W czwartek rano, jeszcze zanim został odwołany ze stanowiska prezesa Orlenu, Daniel Obajtek był gościem Radia ZET. W czasie rozmowy był pytany, czy będzie kandydatem PiS w wyborach do Parlamentu Europejskiego? – Jeszcze nie ma mowy na ten temat. Już mam dość tych spekulacji. Co roku jestem nominowany na jakieś stanowisko. Nie było w tym zakresie żadnej rozmowy – odpowiedział.
Dziwny żart Obajtka. Prowadzący nie wierzył w to, co słyszy. „Mówi pan poważnie?”
Pytany o to, co w takim razie będzie robił po odejściu z Orlenu, Daniel Obajtek powiedział coś zupełnie nieoczekiwanego. – Będę robił montaż finansowy, by kupić TVN – stwierdził.
– Słucham? (…) Mówi pan poważnie, czy pan żartuje? – dopytywał dziennikarz Radia ZET, nie dowierzając w słowa prezesa Orlenu.
– Żartuję – przyznał w końcu jego rozmówca.
Daniel Obajtek odwołany z Orlenu. „Parasol ochronny się skończył”
Przypomnijmy, Daniel Obajtek został odwołany z dniem 5 lutego ze stanowiska prezesa paliwowego koncernu przez stary skład Rady Nadzorczej Orlenu. Posłanka Agnieszka Pomaska z Koalicji Obywatelskiej powiedziała dziennikarzom w Sejmie, że spodziewała się tego. – Bardzo dobra decyzja – oceniła. Z zawiadomienia polityczki Prokuratura Okręgowa w Płocku wszczęła postępowanie w sprawie sprzedaży Lotosu. Pomaska dodała, że nowe władze Orlenu będą miały dużo pracy, między innymi sprawdzanie, w jaki sposób wydawano w dużej mierze publiczne pieniądze.
Posłanka zaznaczyła też, że na czele strategicznych spółek skarbu państwa powinni stać fachowcy. Pytana, czy rządzący mają już kandydata na stanowisko prezesa Orlenu, odparła, że o tym zadecyduje rada nadzorcza na podstawie konkursu.

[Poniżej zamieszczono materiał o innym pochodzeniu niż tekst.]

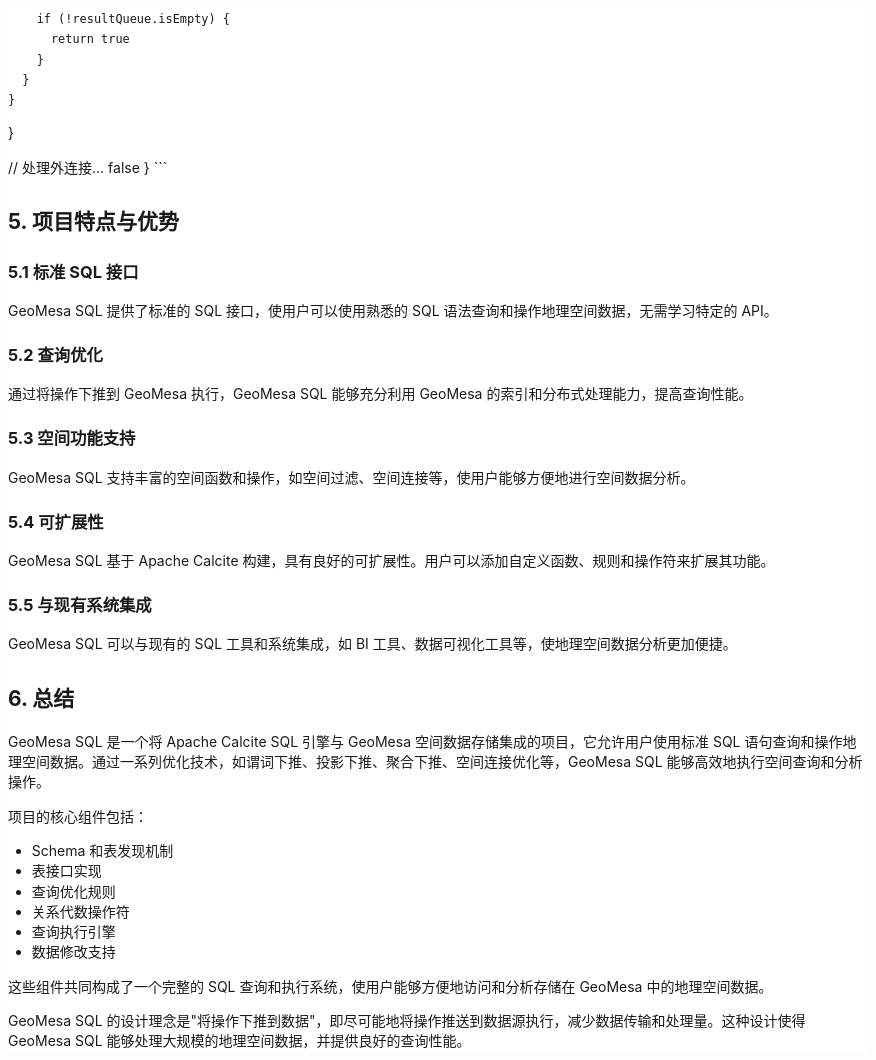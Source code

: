         if (!resultQueue.isEmpty) {
          return true
        }
      }
    }
  }
  
  // 处理外连接...
  false
}
\`\`\`

## 5. 项目特点与优势

### 5.1 标准 SQL 接口

GeoMesa SQL 提供了标准的 SQL 接口，使用户可以使用熟悉的 SQL 语法查询和操作地理空间数据，无需学习特定的 API。

### 5.2 查询优化

通过将操作下推到 GeoMesa 执行，GeoMesa SQL 能够充分利用 GeoMesa 的索引和分布式处理能力，提高查询性能。

### 5.3 空间功能支持

GeoMesa SQL 支持丰富的空间函数和操作，如空间过滤、空间连接等，使用户能够方便地进行空间数据分析。

### 5.4 可扩展性

GeoMesa SQL 基于 Apache Calcite 构建，具有良好的可扩展性。用户可以添加自定义函数、规则和操作符来扩展其功能。

### 5.5 与现有系统集成

GeoMesa SQL 可以与现有的 SQL 工具和系统集成，如 BI 工具、数据可视化工具等，使地理空间数据分析更加便捷。

## 6. 总结

GeoMesa SQL 是一个将 Apache Calcite SQL 引擎与 GeoMesa 空间数据存储集成的项目，它允许用户使用标准 SQL 语句查询和操作地理空间数据。通过一系列优化技术，如谓词下推、投影下推、聚合下推、空间连接优化等，GeoMesa SQL 能够高效地执行空间查询和分析操作。

项目的核心组件包括：
- Schema 和表发现机制
- 表接口实现
- 查询优化规则
- 关系代数操作符
- 查询执行引擎
- 数据修改支持

这些组件共同构成了一个完整的 SQL 查询和执行系统，使用户能够方便地访问和分析存储在 GeoMesa 中的地理空间数据。

GeoMesa SQL 的设计理念是"将操作下推到数据"，即尽可能地将操作推送到数据源执行，减少数据传输和处理量。这种设计使得 GeoMesa SQL 能够处理大规模的地理空间数据，并提供良好的查询性能。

„Śledczym też nie zabraknie roboty. Parasol ochronny się skończył” – napisała później w mediach społecznościowych polityczka.
Pełniący jeszcze obowiązki prezesa Orlenu Daniel Obajtek zapewniał podczas konferencji prasowej, że jego działania w koncernie, w tym badana przez prokuraturę fuzja z Lotosem, były niezbędne. Zaznaczał, że „dalszy rozwój Orlenu, jego dobre imię oraz bezpieczeństwo energetyczne Polski zawsze było dla mnie priorytetem”.